§ WHAT TO DO
Retype the whole listing, character for character.

(DATASET EXTRACT)

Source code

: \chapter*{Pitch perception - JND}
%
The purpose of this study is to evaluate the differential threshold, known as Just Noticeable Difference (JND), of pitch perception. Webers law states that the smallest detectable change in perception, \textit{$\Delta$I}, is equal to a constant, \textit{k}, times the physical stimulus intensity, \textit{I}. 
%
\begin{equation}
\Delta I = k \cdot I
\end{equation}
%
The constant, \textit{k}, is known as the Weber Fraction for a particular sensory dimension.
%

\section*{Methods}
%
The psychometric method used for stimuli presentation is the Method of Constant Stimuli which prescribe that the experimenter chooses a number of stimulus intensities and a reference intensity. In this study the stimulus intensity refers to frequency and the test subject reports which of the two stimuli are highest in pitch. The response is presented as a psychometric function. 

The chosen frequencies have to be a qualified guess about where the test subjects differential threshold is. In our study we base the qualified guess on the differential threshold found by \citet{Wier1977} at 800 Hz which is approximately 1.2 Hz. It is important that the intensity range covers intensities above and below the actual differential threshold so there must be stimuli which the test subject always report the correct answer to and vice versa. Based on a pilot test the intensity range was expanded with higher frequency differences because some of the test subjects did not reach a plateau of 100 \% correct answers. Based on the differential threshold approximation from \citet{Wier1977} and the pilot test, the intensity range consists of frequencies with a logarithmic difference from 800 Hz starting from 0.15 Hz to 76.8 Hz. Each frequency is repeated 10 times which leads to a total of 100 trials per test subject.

(End DATASET EXTRACT)

§ ANSWER SPACE
Source code

: \chapter*{Pitch perception - JND}
%
The purpose of this study is to evaluate the differential threshold, known as Just Noticeable Difference (JND), of pitch perception. Webers law states that the smallest detectable change in perception, \textit{$\Delta$I}, is equal to a constant, \textit{k}, times the physical stimulus intensity, \textit{I}. 
%
\begin{equation}
\Delta I = k \cdot I
\end{equation}
%
The constant, \textit{k}, is known as the Weber Fraction for a particular sensory dimension.
%

\section*{Methods}
%
The psychometric method used for stimuli presentation is the Method of Constant Stimuli which prescribe that the experimenter chooses a number of stimulus intensities and a reference intensity. In this study the stimulus intensity refers to frequency and the test subject reports which of the two stimuli are highest in pitch. The response is presented as a psychometric function. 

The chosen frequencies have to be a qualified guess about where the test subjects differential threshold is. In our study we base the qualified guess on the differential threshold found by \citet{Wier1977} at 800 Hz which is approximately 1.2 Hz. It is important that the intensity range covers intensities above and below the actual differential threshold so there must be stimuli which the test subject always report the correct answer to and vice versa. Based on a pilot test the intensity range was expanded with higher frequency differences because some of the test subjects did not reach a plateau of 100 \% correct answers. Based on the differential threshold approximation from \citet{Wier1977} and the pilot test, the intensity range consists of frequencies with a logarithmic difference from 800 Hz starting from 0.15 Hz to 76.8 Hz. Each frequency is repeated 10 times which leads to a total of 100 trials per test subject.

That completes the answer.